*** Opening of Stored data ***
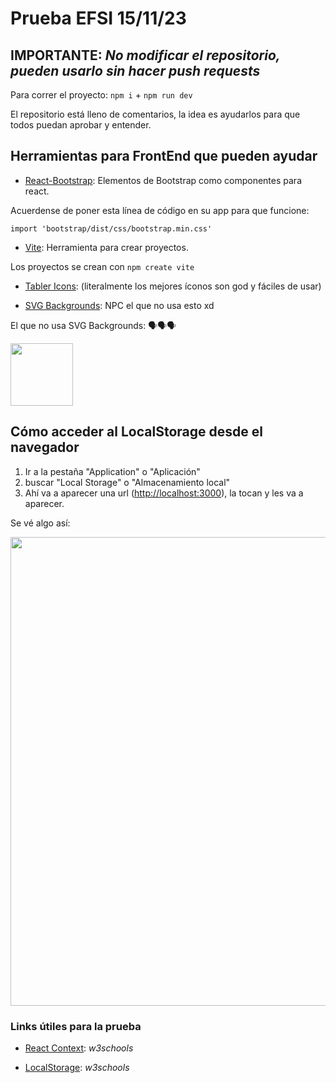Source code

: # Prueba EFSI 15/11/23

## **IMPORTANTE**: *No modificar el repositorio, pueden usarlo sin hacer push requests*

Para correr el proyecto: ```npm i``` + ```npm run dev```

El repositorio está lleno de comentarios, la idea es ayudarlos para que todos puedan aprobar y entender.

## Herramientas para FrontEnd que pueden ayudar

- [React-Bootstrap](https://react-bootstrap.github.io/): Elementos de Bootstrap como componentes para react.

Acuerdense de poner esta línea de código en su app para que funcione:

```import 'bootstrap/dist/css/bootstrap.min.css'```

- [Vite](https://vitejs.dev/): Herramienta para crear proyectos.

Los proyectos se crean con ```npm create vite```

- [Tabler Icons](https://tabler-icons.io/): (literalmente los mejores íconos son god y fáciles de usar)

- [SVG Backgrounds](https://www.svgbackgrounds.com/): NPC el que no usa esto xd

El que no usa SVG Backgrounds: 🗣🗣🗣

<img width="100" src="https://c0.klipartz.com/pngpicture/545/94/gratis-png-desarrollador-de-software-de-internet-meme-software-de-computadora-alt-derecha-pulgar.png" />

## Cómo acceder al LocalStorage desde el navegador

1. Ir a la pestaña "Application" o "Aplicación"
2. buscar "Local Storage" o "Almacenamiento local"
3. Ahí va a aparecer una url ([http://localhost:3000](http://localhost:3000)), la tocan y les va a aparecer.

Se vé algo así:

<img width="750" src="https://learn.microsoft.com/es-es/microsoft-edge/devtools-guide-chromium/storage/localstorage-images/storage-application-local-storage-view-key-value.png" />

### Links útiles para la prueba

- [React Context](https://www.w3schools.com/react/react_usecontext.asp): *w3schools*

- [LocalStorage](https://www.w3schools.com/jsref/prop_win_localstorage.asp): *w3schools*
*** Close of Stored data ***
Select every line of the records holding the string "React".

- [React-Bootstrap](https://react-bootstrap.github.io/): Elementos de Bootstrap como componentes para react.
- [React Context](https://www.w3schools.com/react/react_usecontext.asp): *w3schools*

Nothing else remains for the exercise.